#### Instructions to follow:
In the lines below, find the one that contains "Quanto ao comportamento" and write it out exactly, along with every line that follows it.

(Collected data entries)

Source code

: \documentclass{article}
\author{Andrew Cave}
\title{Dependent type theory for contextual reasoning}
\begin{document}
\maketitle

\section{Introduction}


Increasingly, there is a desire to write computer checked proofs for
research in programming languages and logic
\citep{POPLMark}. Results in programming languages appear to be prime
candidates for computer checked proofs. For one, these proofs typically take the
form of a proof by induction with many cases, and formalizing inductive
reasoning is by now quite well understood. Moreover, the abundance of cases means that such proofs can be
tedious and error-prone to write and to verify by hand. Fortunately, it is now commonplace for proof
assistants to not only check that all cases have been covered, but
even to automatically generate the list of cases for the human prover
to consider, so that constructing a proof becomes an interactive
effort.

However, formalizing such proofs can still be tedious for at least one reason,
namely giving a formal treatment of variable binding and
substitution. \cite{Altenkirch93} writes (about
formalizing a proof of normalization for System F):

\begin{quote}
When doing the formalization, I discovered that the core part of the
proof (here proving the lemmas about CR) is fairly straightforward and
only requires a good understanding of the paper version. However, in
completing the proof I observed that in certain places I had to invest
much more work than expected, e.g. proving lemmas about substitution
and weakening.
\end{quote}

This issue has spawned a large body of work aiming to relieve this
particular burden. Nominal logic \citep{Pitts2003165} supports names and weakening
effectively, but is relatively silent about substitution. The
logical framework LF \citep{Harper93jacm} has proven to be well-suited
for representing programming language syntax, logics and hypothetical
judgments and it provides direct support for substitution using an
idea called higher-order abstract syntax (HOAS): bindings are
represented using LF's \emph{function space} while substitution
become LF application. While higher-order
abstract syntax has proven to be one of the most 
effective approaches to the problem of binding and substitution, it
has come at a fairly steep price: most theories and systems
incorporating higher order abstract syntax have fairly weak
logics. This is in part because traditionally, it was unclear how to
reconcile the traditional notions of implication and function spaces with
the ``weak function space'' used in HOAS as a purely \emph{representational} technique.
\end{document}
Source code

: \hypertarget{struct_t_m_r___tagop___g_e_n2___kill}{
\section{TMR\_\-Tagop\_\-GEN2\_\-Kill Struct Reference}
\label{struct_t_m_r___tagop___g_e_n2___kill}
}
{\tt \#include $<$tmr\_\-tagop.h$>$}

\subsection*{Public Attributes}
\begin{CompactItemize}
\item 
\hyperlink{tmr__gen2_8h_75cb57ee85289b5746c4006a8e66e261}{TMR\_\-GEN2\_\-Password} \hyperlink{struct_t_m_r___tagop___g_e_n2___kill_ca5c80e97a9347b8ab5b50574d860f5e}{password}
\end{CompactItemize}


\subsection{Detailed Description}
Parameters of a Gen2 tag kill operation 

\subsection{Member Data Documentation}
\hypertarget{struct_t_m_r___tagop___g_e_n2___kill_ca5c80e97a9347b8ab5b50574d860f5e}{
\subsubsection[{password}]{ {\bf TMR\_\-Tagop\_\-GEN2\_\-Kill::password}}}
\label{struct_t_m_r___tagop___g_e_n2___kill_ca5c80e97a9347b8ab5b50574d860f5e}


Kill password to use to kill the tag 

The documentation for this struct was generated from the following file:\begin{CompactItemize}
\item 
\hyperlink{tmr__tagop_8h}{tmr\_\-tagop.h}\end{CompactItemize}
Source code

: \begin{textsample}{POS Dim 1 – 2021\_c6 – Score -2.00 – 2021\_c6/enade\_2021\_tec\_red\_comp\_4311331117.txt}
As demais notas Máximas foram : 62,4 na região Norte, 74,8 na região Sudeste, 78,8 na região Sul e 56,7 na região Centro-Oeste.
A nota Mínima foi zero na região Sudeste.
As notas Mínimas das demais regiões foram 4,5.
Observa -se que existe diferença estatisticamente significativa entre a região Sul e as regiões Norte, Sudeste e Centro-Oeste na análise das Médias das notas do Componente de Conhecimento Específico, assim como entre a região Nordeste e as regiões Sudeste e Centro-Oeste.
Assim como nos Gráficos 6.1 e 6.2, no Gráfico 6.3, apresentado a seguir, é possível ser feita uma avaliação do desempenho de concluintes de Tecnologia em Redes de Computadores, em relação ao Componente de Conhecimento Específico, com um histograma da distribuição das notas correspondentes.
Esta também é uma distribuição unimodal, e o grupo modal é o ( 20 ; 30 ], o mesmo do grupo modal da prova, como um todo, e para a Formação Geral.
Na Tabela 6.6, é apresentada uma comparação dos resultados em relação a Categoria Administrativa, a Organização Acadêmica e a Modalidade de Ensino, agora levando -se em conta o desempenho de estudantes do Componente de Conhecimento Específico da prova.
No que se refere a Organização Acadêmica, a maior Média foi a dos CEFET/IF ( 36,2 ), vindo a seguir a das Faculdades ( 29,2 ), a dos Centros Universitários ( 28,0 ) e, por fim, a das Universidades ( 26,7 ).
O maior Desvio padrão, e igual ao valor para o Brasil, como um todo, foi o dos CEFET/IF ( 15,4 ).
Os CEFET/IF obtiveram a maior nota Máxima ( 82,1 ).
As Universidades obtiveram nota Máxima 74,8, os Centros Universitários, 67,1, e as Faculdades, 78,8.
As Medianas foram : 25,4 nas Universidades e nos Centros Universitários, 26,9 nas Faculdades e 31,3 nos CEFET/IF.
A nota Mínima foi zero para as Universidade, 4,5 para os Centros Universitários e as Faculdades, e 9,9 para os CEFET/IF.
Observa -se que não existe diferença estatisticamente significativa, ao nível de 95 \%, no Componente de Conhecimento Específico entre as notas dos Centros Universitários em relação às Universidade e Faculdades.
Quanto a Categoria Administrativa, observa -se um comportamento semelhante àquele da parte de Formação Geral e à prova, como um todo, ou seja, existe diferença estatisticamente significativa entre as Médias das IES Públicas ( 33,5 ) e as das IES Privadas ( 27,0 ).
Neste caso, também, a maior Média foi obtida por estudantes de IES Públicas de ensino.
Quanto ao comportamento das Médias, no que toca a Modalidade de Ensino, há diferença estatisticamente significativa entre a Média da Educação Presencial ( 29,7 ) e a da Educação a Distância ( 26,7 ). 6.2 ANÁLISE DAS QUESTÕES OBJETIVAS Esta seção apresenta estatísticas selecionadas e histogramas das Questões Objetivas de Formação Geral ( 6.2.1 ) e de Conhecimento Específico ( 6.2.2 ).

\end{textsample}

#### The answer:
Quanto ao comportamento das Médias, no que toca a Modalidade de Ensino, há diferença estatisticamente significativa entre a Média da Educação Presencial ( 29,7 ) e a da Educação a Distância ( 26,7 ). 6.2 ANÁLISE DAS QUESTÕES OBJETIVAS Esta seção apresenta estatísticas selecionadas e histogramas das Questões Objetivas de Formação Geral ( 6.2.1 ) e de Conhecimento Específico ( 6.2.2 ).

\end{textsample}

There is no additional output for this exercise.